Due imprenditori della provincia di Cuneo hanno presentato alla Procura di Brescia un nuovo esposto in cui chiedono di indagare su presunte pressioni subite durante una vecchia inchiesta.
I fatti risalgono al 2021, quando entrambi erano indagati insieme ad altre dodici persone per presunta truffa legata ai contributi statali destinati alla centrale a biomasse di Olevano di Lomellina, nel Pavese.
Dopo un lungo percorso giudiziario, tutti gli imputati sono stati assolti, ma gli imprenditori sostengono che, durante le indagini, avrebbero subito comportamenti irregolari da parte della Guardia di Finanza.
Le presunte pressioni durante l’interrogatorio
Secondo quanto riportato nell’esposto, quattro militari della Guardia di Finanza, nel corso di un interrogatorio avvenuto il 28 aprile 2021, avrebbero esercitato forti pressioni affinché i due imprenditori fornissero dichiarazioni autoaccusatorie o accusatorie verso gli altri indagati.
Gli imprenditori affermano che i finanzieri avrebbero lasciato intendere che una collaborazione avrebbe portato benefici nei successivi sviluppi processuali, mentre un rifiuto avrebbe potuto peggiorare la loro situazione.
Nell’esposto è stata allegata la registrazione del colloquio, nella quale i militari avrebbero fatto riferimento diretto al pubblico ministero Paolo Mazza, allora coordinatore dell’inchiesta, come colui che avrebbe “valutato molto positivamente” eventuali ammissioni.
L’inchiesta Biolevano e l’assoluzione generale
All’epoca dei fatti, la Procura di Pavia indagava sulla centrale a biomasse Biolevano, accusata di aver percepito contributi dal Gestore dei Servizi Energetici senza rispettare la cosiddetta “filiera corta”, che impone l’utilizzo di legname proveniente da un raggio massimo di 70 chilometri.
Fra i quattordici imputati figuravano anche i due imprenditori cuneesi, accusati di aver fornito materiale alla centrale. Il procedimento, seguito dal pm Mazza, si concluse con l’assoluzione totale di tutti gli imputati, confermando l’insussistenza delle accuse.
Un caso già denunciato e poi archiviato
Già nel 2021 i due imprenditori avevano segnalato il comportamento dei quattro militari alla Procura di Cuneo, che aveva aperto un fascicolo per tentata concussione e falso. L’indagine, però, non portò a sviluppi: il caso fu archiviato.
Oggi, però, gli stessi elementi vengono rimessi all’attenzione della Procura di Brescia, che da tempo conduce le indagini denominate Clean 1, Clean 2 e Clean 3, tutte collegate al presunto “sistema Pavia”.

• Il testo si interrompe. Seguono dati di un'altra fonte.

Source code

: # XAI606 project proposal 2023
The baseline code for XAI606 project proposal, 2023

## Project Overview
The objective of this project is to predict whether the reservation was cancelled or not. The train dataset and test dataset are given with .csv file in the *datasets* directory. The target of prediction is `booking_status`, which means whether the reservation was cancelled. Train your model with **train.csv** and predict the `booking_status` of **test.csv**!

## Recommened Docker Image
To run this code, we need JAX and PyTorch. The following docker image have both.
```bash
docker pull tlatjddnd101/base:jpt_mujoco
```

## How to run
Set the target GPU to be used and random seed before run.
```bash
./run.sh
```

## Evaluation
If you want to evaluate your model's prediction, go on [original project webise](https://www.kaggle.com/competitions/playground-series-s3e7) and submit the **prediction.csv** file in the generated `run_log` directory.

Che cosa si intende per “sistema Pavia”
Il termine “sistema Pavia” viene utilizzato per indicare un presunto insieme di pratiche distorte attribuite ad alcuni magistrati e ad apparati investigativi attivi nella Procura di Pavia negli anni recenti.
Si parla di un possibile metodo di gestione delle indagini poco trasparente: pressioni sugli indagati, rapporti non limpidi tra pm e forze di polizia giudiziaria, una conduzione delle inchieste ritenuta in alcuni casi troppo orientata a ottenere risultati o confessioni. A finire nel mirino, anche la gestione della indagini relative all’omicidio di Chiara Poggi.

È importante ricordare che si tratta di ipotesi ancora al vaglio della magistratura; tuttavia, il numero crescente di esposti e testimonianze ha alimentato un dibattito nazionale sulla necessità di garantire maggiore controllo, trasparenza e autonomia nelle fasi investigative.
Il caso dei due imprenditori cuneesi, al di là dell’esito processuale, si inserisce in questo contesto più ampio e contribuisce ad alimentare la richiesta, sempre più forte, di indagini chiare e indipendenti per ristabilire piena fiducia nella magistratura pavese.